----- Record extracts
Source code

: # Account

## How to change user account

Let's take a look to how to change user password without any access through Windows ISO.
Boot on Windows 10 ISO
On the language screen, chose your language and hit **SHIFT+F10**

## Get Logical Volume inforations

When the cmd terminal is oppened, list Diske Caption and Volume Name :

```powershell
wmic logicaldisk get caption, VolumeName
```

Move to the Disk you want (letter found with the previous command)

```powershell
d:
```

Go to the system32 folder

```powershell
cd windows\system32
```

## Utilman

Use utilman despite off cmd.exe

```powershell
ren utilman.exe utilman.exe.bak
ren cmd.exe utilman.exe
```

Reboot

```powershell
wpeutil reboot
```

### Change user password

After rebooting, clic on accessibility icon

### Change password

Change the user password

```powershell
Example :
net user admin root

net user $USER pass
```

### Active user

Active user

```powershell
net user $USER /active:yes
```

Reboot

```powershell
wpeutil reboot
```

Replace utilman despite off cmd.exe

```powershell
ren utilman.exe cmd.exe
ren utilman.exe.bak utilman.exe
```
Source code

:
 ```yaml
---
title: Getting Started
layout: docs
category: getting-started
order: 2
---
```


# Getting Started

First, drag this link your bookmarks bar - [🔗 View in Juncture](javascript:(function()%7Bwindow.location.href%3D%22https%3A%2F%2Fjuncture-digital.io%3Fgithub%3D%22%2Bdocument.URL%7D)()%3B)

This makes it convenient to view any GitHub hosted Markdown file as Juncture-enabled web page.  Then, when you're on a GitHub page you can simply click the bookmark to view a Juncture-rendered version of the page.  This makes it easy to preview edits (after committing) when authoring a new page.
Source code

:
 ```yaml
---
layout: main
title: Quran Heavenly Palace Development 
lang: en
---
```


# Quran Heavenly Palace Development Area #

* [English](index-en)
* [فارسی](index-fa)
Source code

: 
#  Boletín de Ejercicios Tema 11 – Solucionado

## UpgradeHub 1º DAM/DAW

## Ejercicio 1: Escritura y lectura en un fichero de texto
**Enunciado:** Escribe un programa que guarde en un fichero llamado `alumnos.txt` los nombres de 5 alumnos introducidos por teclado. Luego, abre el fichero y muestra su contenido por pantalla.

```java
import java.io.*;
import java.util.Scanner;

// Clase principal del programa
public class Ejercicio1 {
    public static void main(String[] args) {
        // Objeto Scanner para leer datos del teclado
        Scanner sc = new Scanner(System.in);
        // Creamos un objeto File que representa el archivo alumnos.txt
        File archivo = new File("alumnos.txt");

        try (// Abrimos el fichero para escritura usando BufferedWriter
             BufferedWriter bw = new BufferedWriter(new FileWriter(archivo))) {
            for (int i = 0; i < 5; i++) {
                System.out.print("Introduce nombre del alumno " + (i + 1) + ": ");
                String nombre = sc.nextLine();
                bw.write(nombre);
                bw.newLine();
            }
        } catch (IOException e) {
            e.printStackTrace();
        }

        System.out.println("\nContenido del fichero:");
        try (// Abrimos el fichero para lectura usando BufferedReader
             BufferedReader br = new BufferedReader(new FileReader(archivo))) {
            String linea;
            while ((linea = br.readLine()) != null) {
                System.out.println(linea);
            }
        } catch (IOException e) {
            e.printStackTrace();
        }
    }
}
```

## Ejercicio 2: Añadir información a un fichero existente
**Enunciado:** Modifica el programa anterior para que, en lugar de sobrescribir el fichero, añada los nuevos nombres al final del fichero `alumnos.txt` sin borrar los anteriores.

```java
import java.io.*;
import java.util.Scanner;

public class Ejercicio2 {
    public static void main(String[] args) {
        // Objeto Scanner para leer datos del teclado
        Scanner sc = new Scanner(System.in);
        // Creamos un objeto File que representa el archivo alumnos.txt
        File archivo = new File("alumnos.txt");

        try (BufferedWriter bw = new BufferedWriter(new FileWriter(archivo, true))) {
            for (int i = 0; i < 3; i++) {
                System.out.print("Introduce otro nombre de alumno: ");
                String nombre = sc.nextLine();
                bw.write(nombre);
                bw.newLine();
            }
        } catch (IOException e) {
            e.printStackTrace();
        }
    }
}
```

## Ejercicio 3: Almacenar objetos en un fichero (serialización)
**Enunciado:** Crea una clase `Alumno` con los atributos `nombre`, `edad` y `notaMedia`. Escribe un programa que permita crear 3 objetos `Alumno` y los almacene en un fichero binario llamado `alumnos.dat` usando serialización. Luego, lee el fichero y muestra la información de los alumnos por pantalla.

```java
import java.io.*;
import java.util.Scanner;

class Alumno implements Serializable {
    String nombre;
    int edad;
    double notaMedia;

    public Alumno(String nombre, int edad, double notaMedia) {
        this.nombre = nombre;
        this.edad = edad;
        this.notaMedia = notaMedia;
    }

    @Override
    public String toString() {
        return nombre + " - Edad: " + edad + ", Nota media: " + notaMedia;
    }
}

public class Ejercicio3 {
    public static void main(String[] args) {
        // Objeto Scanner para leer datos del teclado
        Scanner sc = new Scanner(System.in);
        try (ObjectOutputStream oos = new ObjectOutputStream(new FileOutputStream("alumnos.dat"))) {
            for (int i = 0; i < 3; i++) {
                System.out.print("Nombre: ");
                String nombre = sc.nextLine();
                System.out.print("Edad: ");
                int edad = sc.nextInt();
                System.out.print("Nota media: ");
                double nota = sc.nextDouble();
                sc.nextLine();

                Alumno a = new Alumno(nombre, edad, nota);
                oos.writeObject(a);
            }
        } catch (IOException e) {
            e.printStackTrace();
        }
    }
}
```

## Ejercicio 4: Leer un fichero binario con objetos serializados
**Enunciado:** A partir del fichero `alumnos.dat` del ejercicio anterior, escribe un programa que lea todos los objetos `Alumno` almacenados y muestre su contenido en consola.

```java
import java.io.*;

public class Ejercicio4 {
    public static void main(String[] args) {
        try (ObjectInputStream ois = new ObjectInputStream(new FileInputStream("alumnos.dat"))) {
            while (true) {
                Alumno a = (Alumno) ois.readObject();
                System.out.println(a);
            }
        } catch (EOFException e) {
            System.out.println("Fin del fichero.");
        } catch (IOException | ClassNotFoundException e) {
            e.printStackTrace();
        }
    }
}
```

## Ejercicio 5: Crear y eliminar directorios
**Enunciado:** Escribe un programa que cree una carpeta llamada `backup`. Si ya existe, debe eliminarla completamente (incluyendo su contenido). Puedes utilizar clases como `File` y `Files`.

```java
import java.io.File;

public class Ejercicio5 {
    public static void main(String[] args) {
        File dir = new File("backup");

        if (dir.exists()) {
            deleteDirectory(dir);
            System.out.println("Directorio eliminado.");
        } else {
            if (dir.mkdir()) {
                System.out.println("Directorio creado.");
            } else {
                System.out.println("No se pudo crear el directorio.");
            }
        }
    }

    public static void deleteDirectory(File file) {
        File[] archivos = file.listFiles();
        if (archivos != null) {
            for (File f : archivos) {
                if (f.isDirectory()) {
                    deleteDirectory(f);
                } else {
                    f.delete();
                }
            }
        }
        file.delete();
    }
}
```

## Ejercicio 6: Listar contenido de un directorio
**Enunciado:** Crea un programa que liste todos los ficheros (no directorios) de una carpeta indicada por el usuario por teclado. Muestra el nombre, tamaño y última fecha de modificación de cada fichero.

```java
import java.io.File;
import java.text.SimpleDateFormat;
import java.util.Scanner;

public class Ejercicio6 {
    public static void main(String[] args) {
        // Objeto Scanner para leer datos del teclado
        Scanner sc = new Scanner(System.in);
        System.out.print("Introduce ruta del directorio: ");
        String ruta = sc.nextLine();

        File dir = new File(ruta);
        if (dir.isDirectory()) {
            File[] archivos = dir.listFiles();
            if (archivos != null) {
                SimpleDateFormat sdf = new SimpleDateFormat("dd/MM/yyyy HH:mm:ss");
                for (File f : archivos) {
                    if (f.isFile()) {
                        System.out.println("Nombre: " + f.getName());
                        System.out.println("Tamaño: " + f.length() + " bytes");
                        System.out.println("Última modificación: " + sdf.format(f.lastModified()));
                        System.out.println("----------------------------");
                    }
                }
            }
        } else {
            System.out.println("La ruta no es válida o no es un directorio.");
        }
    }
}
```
----------
Task item:
Take the lines above from the first through the one containing "## Ejercicio 1: Escritura" and reproduce them exactly; include nothing else.

Solution to the exercise:
Source code

: # Account

## How to change user account

Let's take a look to how to change user password without any access through Windows ISO.
Boot on Windows 10 ISO
On the language screen, chose your language and hit **SHIFT+F10**

## Get Logical Volume inforations

When the cmd terminal is oppened, list Diske Caption and Volume Name :

```powershell
wmic logicaldisk get caption, VolumeName
```

Move to the Disk you want (letter found with the previous command)

```powershell
d:
```

Go to the system32 folder

```powershell
cd windows\system32
```

## Utilman

Use utilman despite off cmd.exe

```powershell
ren utilman.exe utilman.exe.bak
ren cmd.exe utilman.exe
```

Reboot

```powershell
wpeutil reboot
```

### Change user password

After rebooting, clic on accessibility icon

### Change password

Change the user password

```powershell
Example :
net user admin root

net user $USER pass
```

### Active user

Active user

```powershell
net user $USER /active:yes
```

Reboot

```powershell
wpeutil reboot
```

Replace utilman despite off cmd.exe

```powershell
ren utilman.exe cmd.exe
ren utilman.exe.bak utilman.exe
```
Source code

:
 ```yaml
---
title: Getting Started
layout: docs
category: getting-started
order: 2
---
```


# Getting Started

First, drag this link your bookmarks bar - [🔗 View in Juncture](javascript:(function()%7Bwindow.location.href%3D%22https%3A%2F%2Fjuncture-digital.io%3Fgithub%3D%22%2Bdocument.URL%7D)()%3B)

This makes it convenient to view any GitHub hosted Markdown file as Juncture-enabled web page.  Then, when you're on a GitHub page you can simply click the bookmark to view a Juncture-rendered version of the page.  This makes it easy to preview edits (after committing) when authoring a new page.
Source code

:
 ```yaml
---
layout: main
title: Quran Heavenly Palace Development 
lang: en
---
```


# Quran Heavenly Palace Development Area #

* [English](index-en)
* [فارسی](index-fa)
Source code

: 
#  Boletín de Ejercicios Tema 11 – Solucionado

## UpgradeHub 1º DAM/DAW

## Ejercicio 1: Escritura y lectura en un fichero de texto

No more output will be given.